Cognitive Computation ( IF 5.4 ) Pub Date : 2021-01-24 , DOI: 10.1007/s12559-021-09829-6 Edoardo Ragusa , Tommaso Apicella , Christian Gianoglio , Rodolfo Zunino , Paolo Gastaldo
Embedding the ability of sentiment analysis in smart devices is especially challenging because sentiment analysis relies on deep neural networks, in particular, convolutional neural networks. The paper presents a novel hardware-friendly detector of image polarity, enhanced with the ability of saliency detection. The approach stems from a hardware-oriented design process, which trades off prediction accuracy and computational resources. The eventual solution combines lightweight deep-learning architectures and post-training quantization.

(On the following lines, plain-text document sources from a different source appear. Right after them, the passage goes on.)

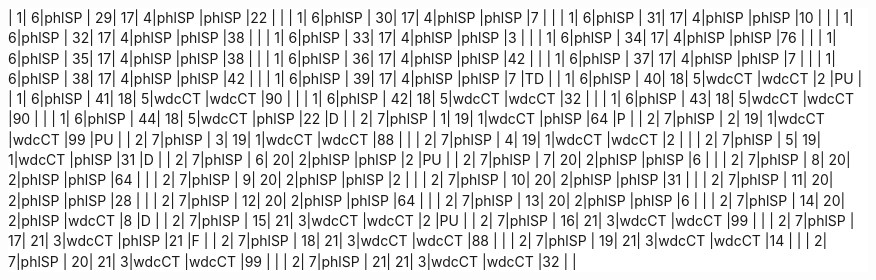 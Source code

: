 |      1|     6|phlSP     |    29|       17|        4|phlSP     |phlSP   |22      |        |
|      1|     6|phlSP     |    30|       17|        4|phlSP     |phlSP   |7       |        |
|      1|     6|phlSP     |    31|       17|        4|phlSP     |phlSP   |10      |        |
|      1|     6|phlSP     |    32|       17|        4|phlSP     |phlSP   |38      |        |
|      1|     6|phlSP     |    33|       17|        4|phlSP     |phlSP   |3       |        |
|      1|     6|phlSP     |    34|       17|        4|phlSP     |phlSP   |76      |        |
|      1|     6|phlSP     |    35|       17|        4|phlSP     |phlSP   |38      |        |
|      1|     6|phlSP     |    36|       17|        4|phlSP     |phlSP   |42      |        |
|      1|     6|phlSP     |    37|       17|        4|phlSP     |phlSP   |7       |        |
|      1|     6|phlSP     |    38|       17|        4|phlSP     |phlSP   |42      |        |
|      1|     6|phlSP     |    39|       17|        4|phlSP     |phlSP   |7       |TD      |
|      1|     6|phlSP     |    40|       18|        5|wdcCT     |wdcCT   |2       |PU      |
|      1|     6|phlSP     |    41|       18|        5|wdcCT     |wdcCT   |90      |        |
|      1|     6|phlSP     |    42|       18|        5|wdcCT     |wdcCT   |32      |        |
|      1|     6|phlSP     |    43|       18|        5|wdcCT     |wdcCT   |90      |        |
|      1|     6|phlSP     |    44|       18|        5|wdcCT     |phlSP   |22      |D       |
|      2|     7|phlSP     |     1|       19|        1|wdcCT     |phlSP   |64      |P       |
|      2|     7|phlSP     |     2|       19|        1|wdcCT     |wdcCT   |99      |PU      |
|      2|     7|phlSP     |     3|       19|        1|wdcCT     |wdcCT   |88      |        |
|      2|     7|phlSP     |     4|       19|        1|wdcCT     |wdcCT   |2       |        |
|      2|     7|phlSP     |     5|       19|        1|wdcCT     |phlSP   |31      |D       |
|      2|     7|phlSP     |     6|       20|        2|phlSP     |phlSP   |2       |PU      |
|      2|     7|phlSP     |     7|       20|        2|phlSP     |phlSP   |6       |        |
|      2|     7|phlSP     |     8|       20|        2|phlSP     |phlSP   |64      |        |
|      2|     7|phlSP     |     9|       20|        2|phlSP     |phlSP   |2       |        |
|      2|     7|phlSP     |    10|       20|        2|phlSP     |phlSP   |31      |        |
|      2|     7|phlSP     |    11|       20|        2|phlSP     |phlSP   |28      |        |
|      2|     7|phlSP     |    12|       20|        2|phlSP     |phlSP   |64      |        |
|      2|     7|phlSP     |    13|       20|        2|phlSP     |phlSP   |6       |        |
|      2|     7|phlSP     |    14|       20|        2|phlSP     |wdcCT   |8       |D       |
|      2|     7|phlSP     |    15|       21|        3|wdcCT     |wdcCT   |2       |PU      |
|      2|     7|phlSP     |    16|       21|        3|wdcCT     |wdcCT   |99      |        |
|      2|     7|phlSP     |    17|       21|        3|wdcCT     |phlSP   |21      |F       |
|      2|     7|phlSP     |    18|       21|        3|wdcCT     |wdcCT   |88      |        |
|      2|     7|phlSP     |    19|       21|        3|wdcCT     |wdcCT   |14      |        |
|      2|     7|phlSP     |    20|       21|        3|wdcCT     |wdcCT   |99      |        |
|      2|     7|phlSP     |    21|       21|        3|wdcCT     |wdcCT   |32      |        |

Experimental results on standard benchmarks confirmed that the design strategy can infer automatically the salient parts and the polarity of an image with high accuracy. Saliency-based solutions in the literature prove impractical due to their considerable computational costs; the paper shows that the novel design strategy can deploy and perform successfully on a variety of commercial smartphones, yielding real-time performances.
中文翻译:
视觉注意的图像极性检测器的设计与部署
将情感分析的能力嵌入智能设备尤其具有挑战性,因为情感分析依赖于深度神经网络,尤其是卷积神经网络。本文提出了一种新型的硬件友好的图像极性检测器,并通过显着性检测功能进行了增强。该方法源于面向硬件的设计过程,该过程折衷了预测准确性和计算资源。最终的解决方案结合了轻量级的深度学习架构和训练后量化。在标准基准上的实验结果证实,该设计策略可以自动推断图像的显着部分和极性。文献中基于显着性的解决方案由于计算量巨大而被证明是不切实际的。